Prescrição no seguro de vida
Gabarito: letra D. A recusa da seguradora encontra respaldo legal porque o prazo prescricional para a pretensão do segurado em contrato de seguro de vida é de 1 ano, contado a partir da ciência do fato gerador (diagnóstico de câncer), e o tratamento médico em curso não suspende ou interrompe esse prazo, salvo disposição legal específica (que não existe no caso).
A banca cobra o conhecimento do art. 206, §1º, II, "b" do Código Civil, que estabelece o prazo de 1 ano para a pretensão do segurado contra o segurador, contado da ciência do fato gerador. O fato de Tereza estar em tratamento não impede a contagem, pois a lei não prevê essa causa de impedimento ou suspensão. Assim, tendo tomado ciência do diagnóstico em 30/11/2021, o prazo expirou em 30/11/2022, e o pedido feito em 01/12/2023 é extemporâneo.

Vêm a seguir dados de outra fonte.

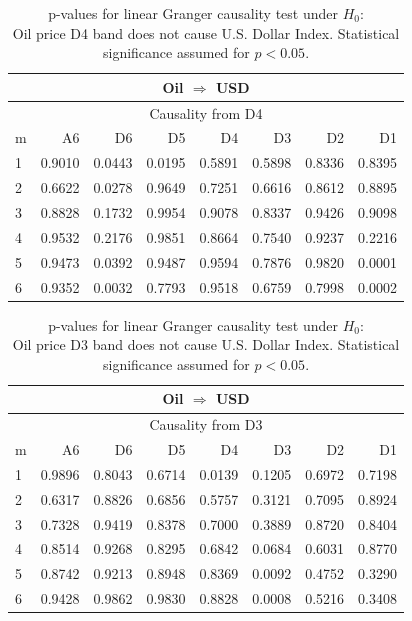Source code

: %
%
\begin{table}[H]
\begin{center}
\begin{tabular}{l|r r r r r r r}
\hline\hline
\multicolumn{8}{c}{Oil $\Rightarrow$ USD}\\
\hline
\multicolumn{8}{c}{Causality from D4}\\
\hline\hline
m & A6 & D6 & D5 & D4 & D3 & D2 & D1 \\
\hline
1 & 0.9010 & \cellcolor{mygreen}0.0443 & \cellcolor{mygreen}0.0195 & 0.5891 & 0.5898 & 0.8336 & 0.8395 \\
2 & 0.6622 & \cellcolor{mygreen}0.0278 & 0.9649 & 0.7251 & 0.6616 & 0.8612 & 0.8895 \\
3 & 0.8828 & 0.1732 & 0.9954 & 0.9078 & 0.8337 & 0.9426 & 0.9098 \\
4 & 0.9532 & 0.2176 & 0.9851 & 0.8664 & 0.7540 & 0.9237 & 0.2216 \\
5 & 0.9473 & \cellcolor{mygreen}0.0392 & 0.9487 & 0.9594 & 0.7876 & 0.9820 & \cellcolor{mygreen}0.0001 \\
6 & 0.9352 & \cellcolor{mygreen}0.0032 & 0.7793 & 0.9518 & 0.6759 & 0.7998 & \cellcolor{mygreen}0.0002 \\
\hline\hline
\end{tabular}
\caption{p-values for linear Granger causality test under $H_0$:\\
Oil price D4 band does not cause U.S. Dollar Index. Statistical significance assumed for $p<0.05$.}
\end{center}
\end{table}

%
%
\begin{table}[H]
\begin{center}
\begin{tabular}{l|r r r r r r r}
\hline\hline
\multicolumn{8}{c}{Oil $\Rightarrow$ USD}\\
\hline
\multicolumn{8}{c}{Causality from D3}\\
\hline\hline
m & A6 & D6 & D5 & D4 & D3 & D2 & D1 \\
\hline
1 & 0.9896 & 0.8043 & 0.6714 & \cellcolor{mygreen}0.0139 & 0.1205 & 0.6972 & 0.7198 \\
2 & 0.6317 & 0.8826 & 0.6856 & 0.5757 & 0.3121 & 0.7095 & 0.8924 \\
3 & 0.7328 & 0.9419 & 0.8378 & 0.7000 & 0.3889 & 0.8720 & 0.8404 \\
4 & 0.8514 & 0.9268 & 0.8295 & 0.6842 & 0.0684 & 0.6031 & 0.8770 \\
5 & 0.8742 & 0.9213 & 0.8948 & 0.8369 & \cellcolor{mygreen}0.0092 & 0.4752 & 0.3290 \\
6 & 0.9428 & 0.9862 & 0.9830 & 0.8828 & \cellcolor{mygreen}0.0008 & 0.5216 & 0.3408 \\
\hline\hline
\end{tabular}
\caption{p-values for linear Granger causality test under $H_0$:\\
Oil price D3 band does not cause U.S. Dollar Index. Statistical significance assumed for $p<0.05$.}
\end{center}
\end{table}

Alternativa A — ❌ Incorreta
Afirma que o prazo de 1 ano fica "impedido" durante o tratamento. Não há previsão legal para impedimento ou suspensão da prescrição em razão de tratamento médico no seguro de vida. O prazo corre normalmente após a ciência do fato gerador.
Alternativa B — ❌ Incorreta
Aponta prazo de 3 anos. Esse prazo é típico de outras pretensões (ex.: reparação civil, art. 206, §3º, V do CC), mas não se aplica ao seguro de vida, que tem prazo próprio de 1 ano.
Alternativa C — ❌ Incorreta
Indica prazo de 2 anos. O prazo bienal não é o correto para a pretensão do segurado contra o segurador no seguro de vida; o correto é 1 ano.
Alternativa D — ✅ Correta ⟵ GABARITO
Reconhece que o prazo prescricional é de 1 ano, contado do diagnóstico (fato gerador), e que a recusa da seguradora é legal. A contagem iniciou-se em 30/11/2021 e expirou em 30/11/2022, antes do pedido de Tereza. O tratamento em curso não altera o prazo.
Alternativa E — ❌ Incorreta
Mistura prazo de 2 anos com impedimento durante o tratamento. Nenhum dos dois elementos está correto: o prazo é de 1 ano e não há impedimento legal.
Gabarito: letra D.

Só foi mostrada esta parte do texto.